From the depths of her ignorance, Alice said, "Still I see no reason for Bill having been so rude to Sara."
For once Robert strove for speech.
"How'd you like it if everybody laughed at you? How'd you like it if everybody called you 'Mistletoe,' and you was a little feller and couldn't fight more'n a feller your own size? How'd you like it to be me, and have them all making fun of me on account of her talking like such a simp?"
Before this logic Alice gave way. Sara had offended against one of the decalogues of childhood. She had been obscurely guilty of the last act of indelicacy. She had done the most awful thing a child can do, which is to cause ridicule to descend upon other children, and worst of all, one of those children was her own brother.
"Why didn't they make fun of her?" Alice asked Robert.
"They do," he replied succinctly; "but then they make fun of all girls. Everybody knows that girls are nutty; that's why the fellows don't want them around."
Alice sighed. Apparently, if your daughter was to be any more than tolerated in wholesome games in her own yard she had to be a sort of super-boy, matchless in strength, peerless in tact, and sacrificing all the endearing mannerisms which made her beloved of her elders. And how could one teach Sara a feat like this? It seemed hopeless.
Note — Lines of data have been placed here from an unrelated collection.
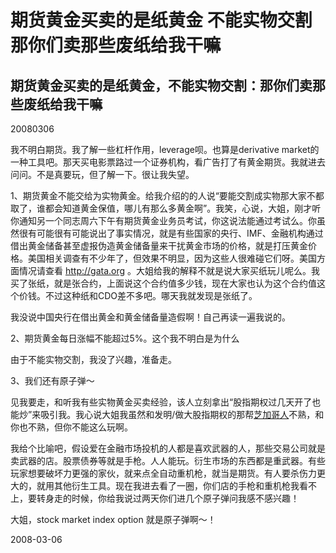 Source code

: # 期货黄金买卖的是纸黄金 不能实物交割 那你们卖那些废纸给我干嘛

## 期货黄金买卖的是纸黄金，不能实物交割：那你们卖那些废纸给我干嘛

20080306

我不明白期货。我了解一些杠杆作用，leverage呗。也算是derivative market的一种工具吧。那天买电影票路过一个证券机构，看广告打了有黄金期货。我就进去问问。不是真要玩，但了解一下。很让我失望。

1、期货黄金不能交给为实物黄金。给我介绍的的人说“要能交割成实物那大家不都取了，谁都会知道黄金保值，哪儿有那么多黄金啊”。我笑，心说，大姐，刚才听你通知另一个同志周六下午有期货黄金业务员考试，你这说法能通过考试么。你虽然很有可能很有可能说出了事实情况，就是有些国家的央行、IMF、金融机构通过借出黄金储备甚至虚报伪造黄金储备量来干扰黄金市场的价格，就是打压黄金价格。美国相关调查有不少年了，但效果不明显，因为这些人很难碰它们呀。美国方面情况请查看 http://gata.org 。大姐给我的解释不就是说大家买纸玩儿呢么。我买了张纸，就是张合约，上面说这个合约值多少钱，现在大家也认为这个合约值这个价钱。不过这种纸和CDO差不多吧。哪天我就发现是张纸了。

我没说中国央行在借出黄金和黄金储备量造假啊！自己再读一遍我说的。


2、期货黄金每日涨幅不能超过5%。这个我不明白是为什么

由于不能实物交割，我没了兴趣，准备走。

3、我们还有原子弹～

见我要走，和听我有些实物黄金买卖经验，该人立刻拿出“股指期权过几天开了也能炒”来吸引我。我心说大姐我虽然和发明/做大股指期权的那帮[芝加哥人](https://tor-proxy.net/cgi-bin/enc/nph-proxy_jap.cgi/111110A/687474703a2f2f656e2e77696b6970656469612e6f72672f77696b692f4368696361676f5f426f6172645f6f665f5472616465)不熟，和你也不熟，但你不能这么玩啊。

我给个比喻吧，假设爱在金融市场投机的人都是喜欢武器的人，那些交易公司就是卖武器的店。股票债券等就是手枪。人人能玩。衍生市场的东西都是重武器。有些玩家想要破坏力更强的家伙，就来点全自动重机枪，就当是期货。有人要杀伤力更大的，就用其他衍生工具。现在我进去看了一圈，你们店的手枪和重机枪我看不上，要转身走的时候，你给我说过两天你们进几个原子弹问我感不感兴趣！

大姐，stock market index option 就是原子弹啊～！


2008-03-06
Alice had no comfort from Tom's mother, to whom she told this occurrence as one of the vagaries of childhood. The elder Mrs. Marcey had been reading Freud.
"I would keep a sharp eye on that child," was her contribution; "that dream may have a precocious significance; and I think distinctly that Sara lacked delicacy, as, indeed, she often does."
"If you mean 'lacked delicacy' by telling innocently anything that happens to be thrown up in your mind," began Alice, to which Mrs. Marcey replied austerely:
"Well, can you explain to me why she is not contented to play with little girls and dolls and other suitable things?" To which Alice replied:
"For the same reason that I was not, because I wanted some active outdoor exercise. Why should a child be thwarted in its wholesome activities at every turn?"